Slightly confusing error message

This error message:

it ‘should’ do
proc { eval(“a=”)}.should raise_exception(/SyntaxError/)
end

   expected Exception with message matching /SyntaxError/, got

#<SyntaxError: (eval):1: syntax error, unexpected end-of-file>

Is a bit confusing, since it appears from the error output that it
does match /SyntaxError/

Might be able to word it better or along those lines.
Thanks!
-roger-

On Aug 23, 2011, at 1:00 PM, Roger P. wrote:

Is a bit confusing, since it appears from the error output that it
does match /SyntaxError/

Might be able to word it better or along those lines.
Thanks!
-roger-

Please report this to Issues · rspec/rspec-expectations · GitHub.

Cheers,
David

On Aug 23, 2011, at 3:16 PM, David C. wrote:

On Aug 23, 2011, at 1:00 PM, Roger P. wrote:

This error message:

it ‘should’ do
proc { eval(“a=”)}.should raise_exception(/SyntaxError/)
end

shouldn’t that be
raise_exception(SyntaxError)
that is, the exception class, not a Regexp literal to match its name.

-roger-

Please report this to Issues · rspec/rspec-expectations · GitHub
.

Cheers,
David


rspec-users mailing list
[email protected]
http://rubyforge.org/mailman/listinfo/rspec-users

Rob B.
[email protected] http://AgileConsultingLLC.com/
[email protected] http://GaslightSoftware.com/

On Aug 23, 2011, at 3:26 PM, Rob B. wrote:

shouldn’t that be
raise_exception(SyntaxError)
that is, the exception class, not a Regexp literal to match its name.

It supports any of:

raise_error(ErrorClass)
raise_error(ErrorClass, string)
raise_error(ErrorClass, /regex/)
raise_error(string)
raise_error(/regex/)

(or raise_exception with the same set of alternatives)

Cheers,
David

On Aug 23, 2011, at 5:18 PM, David C. wrote:

it ‘should’ do
raise_error(ErrorClass, string)
raise_error(ErrorClass, /regex/)
raise_error(string)
raise_error(/regex/)

(or raise_exception with the same set of alternatives)

Cheers,
David

RSpec 1.3 (from apidock)

raise_exception(exception=Exception, message=nil, &block) public
With no args, matches if any exception is raised.
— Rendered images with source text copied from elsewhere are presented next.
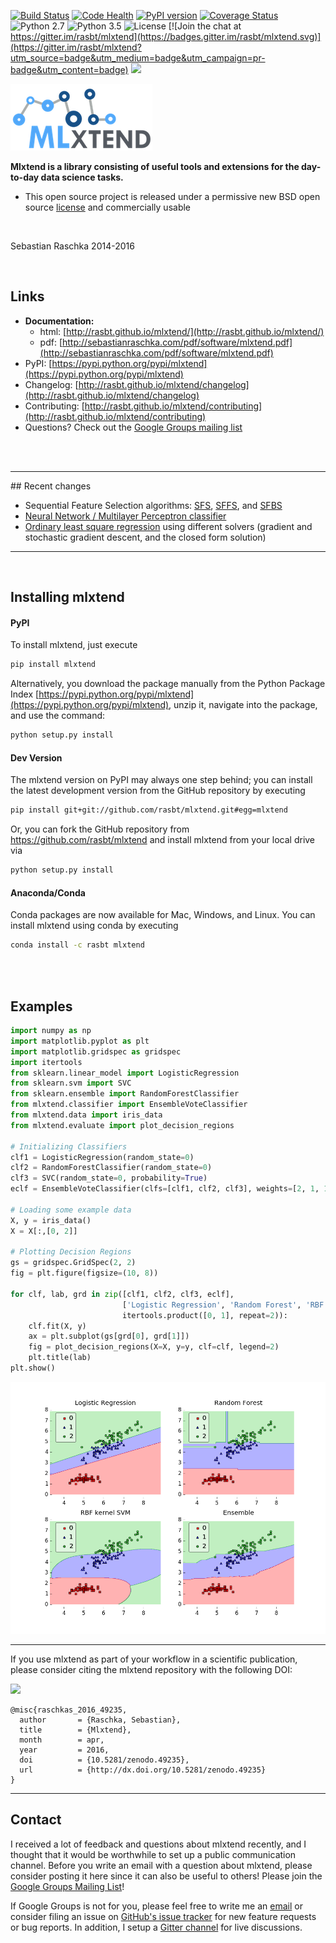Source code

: 

[![Build Status](https://travis-ci.org/rasbt/mlxtend.svg?branch=master)](https://travis-ci.org/rasbt/mlxtend)
[![Code Health](https://landscape.io/github/rasbt/mlxtend/master/landscape.svg?style=flat)](https://landscape.io/github/rasbt/mlxtend/master)
[![PyPI version](https://badge.fury.io/py/mlxtend.svg)](http://badge.fury.io/py/mlxtend)
[![Coverage Status](https://coveralls.io/repos/rasbt/mlxtend/badge.svg?branch=master&service=github)](https://coveralls.io/github/rasbt/mlxtend?branch=master)
![Python 2.7](https://img.shields.io/badge/python-2.7-blue.svg)
![Python 3.5](https://img.shields.io/badge/python-3.5-blue.svg)
![License](https://img.shields.io/badge/license-BSD-blue.svg)
[![Join the chat at https://gitter.im/rasbt/mlxtend](https://badges.gitter.im/rasbt/mlxtend.svg)](https://gitter.im/rasbt/mlxtend?utm_source=badge&utm_medium=badge&utm_campaign=pr-badge&utm_content=badge)
[![](https://zenodo.org/badge/doi/10.5281/zenodo.49235.svg)](https://zenodo.org/record/49235#.VwWISmNh23c)


![](./docs/sources/img/logo.png)



**Mlxtend is a library consisting of useful tools and extensions for the day-to-day data science tasks.**

- This open source project is released under a permissive new BSD open source [license](./license) and commercially usable

<br>

Sebastian Raschka 2014-2016

<br>


## Links

- **Documentation:** 
    - html: [http://rasbt.github.io/mlxtend/](http://rasbt.github.io/mlxtend/)
    - pdf: [http://sebastianraschka.com/pdf/software/mlxtend.pdf](http://sebastianraschka.com/pdf/software/mlxtend.pdf)
- PyPI: [https://pypi.python.org/pypi/mlxtend](https://pypi.python.org/pypi/mlxtend)
- Changelog: [http://rasbt.github.io/mlxtend/changelog](http://rasbt.github.io/mlxtend/changelog)
- Contributing: [http://rasbt.github.io/mlxtend/contributing](http://rasbt.github.io/mlxtend/contributing)
- Questions? Check out the [Google Groups mailing list](https://groups.google.com/forum/#!forum/mlxtend)

<br>
<br>


<hr>
## Recent changes

- Sequential Feature Selection algorithms: [SFS](http://rasbt.github.io/mlxtend/docs/feature_selection/sequential_forward_selection/), [SFFS](http://rasbt.github.io/mlxtend/docs/feature_selection/sequential_floating_forward_selection/), and [SFBS](http://rasbt.github.io/mlxtend/docs/feature_selection/sequential_floating_backward_selection/)
- [Neural Network / Multilayer Perceptron classifier](http://rasbt.github.io/mlxtend/docs/classifier/neuralnet_mlp/)
- [Ordinary least square regression](http://rasbt.github.io/mlxtend/docs/regression/linear_regression/) using different solvers (gradient and stochastic gradient descent, and the closed form solution)

<hr>
<br>


## Installing mlxtend

#### PyPI

To install mlxtend, just execute  

```bash
pip install mlxtend  
```

Alternatively, you download the package manually from the Python Package Index [https://pypi.python.org/pypi/mlxtend](https://pypi.python.org/pypi/mlxtend), unzip it, navigate into the package, and use the command:

```bash
python setup.py install
```

#### Dev Version

The mlxtend version on PyPI may always one step behind; you can install the latest development version from the GitHub repository by executing

```bash
pip install git+git://github.com/rasbt/mlxtend.git#egg=mlxtend
```

Or, you can fork the GitHub repository from https://github.com/rasbt/mlxtend and install mlxtend from your local drive via

```bash
python setup.py install
```

#### Anaconda/Conda

Conda packages are now available for Mac, Windows, and Linux. You can install mlxtend using conda by executing 

```bash
conda install -c rasbt mlxtend
```


<br>
<br>


## Examples

```python
import numpy as np
import matplotlib.pyplot as plt
import matplotlib.gridspec as gridspec
import itertools
from sklearn.linear_model import LogisticRegression
from sklearn.svm import SVC
from sklearn.ensemble import RandomForestClassifier
from mlxtend.classifier import EnsembleVoteClassifier
from mlxtend.data import iris_data
from mlxtend.evaluate import plot_decision_regions

# Initializing Classifiers
clf1 = LogisticRegression(random_state=0)
clf2 = RandomForestClassifier(random_state=0)
clf3 = SVC(random_state=0, probability=True)
eclf = EnsembleVoteClassifier(clfs=[clf1, clf2, clf3], weights=[2, 1, 1], voting='soft')

# Loading some example data
X, y = iris_data()
X = X[:,[0, 2]]

# Plotting Decision Regions
gs = gridspec.GridSpec(2, 2)
fig = plt.figure(figsize=(10, 8))

for clf, lab, grd in zip([clf1, clf2, clf3, eclf],
                         ['Logistic Regression', 'Random Forest', 'RBF kernel SVM', 'Ensemble'],
                         itertools.product([0, 1], repeat=2)):
    clf.fit(X, y)
    ax = plt.subplot(gs[grd[0], grd[1]])
    fig = plot_decision_regions(X=X, y=y, clf=clf, legend=2)
    plt.title(lab)
plt.show()
```

![](./docs/sources/img/ensemble_decision_regions_2d.png)

---

If you use mlxtend as part of your workflow in a scientific publication, please consider citing the mlxtend repository with the following DOI:

[![](https://zenodo.org/badge/doi/10.5281/zenodo.49235.svg)](https://zenodo.org/record/49235#.VwWISmNh23c)

```
@misc{raschkas_2016_49235,
  author       = {Raschka, Sebastian},
  title        = {Mlxtend},
  month        = apr,
  year         = 2016,
  doi          = {10.5281/zenodo.49235},
  url          = {http://dx.doi.org/10.5281/zenodo.49235}
}
```

---

## Contact

I received a lot of feedback and questions about mlxtend recently, and I thought that it would be worthwhile to set up a public communication channel. Before you write an email with a question about mlxtend, please consider posting it here since it can also be useful to others! Please join the [Google Groups Mailing List](https://groups.google.com/forum/#!forum/mlxtend)!

If Google Groups is not for you, please feel free to write me an [email](mailto:mail@sebastianraschka.com) or consider filing an issue on [GitHub's issue tracker](https://github.com/rasbt/mlxtend/issues) for new feature requests or bug reports. In addition, I setup a [Gitter channel](https://gitter.im/rasbt/mlxtend?utm_source=badge&utm_medium=badge&utm_campaign=pr-badge&utm_content=badge) for live discussions.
With a named
exception, matches only if that specific exception is raised. With a
named exception and messsage specified as a String, matches only if
bothmatch. With a named exception and messsage specified as a Regexp,
matches only if both match. Passan optional block to perform extra
verifications on the exception matched

Rspec 2 (from
http://relishapp.com/rspec/rspec-expectations/docs/built-in-matchers/raise-error-matcher)

only shows forms with either nothing specified, or the first argument
is always the Exception class.

If you use one of:
raise_error(string)
raise_error(/regex/)
against what is the string or /regex/ matched? The message associated
to the Exception or the NAME of the exception.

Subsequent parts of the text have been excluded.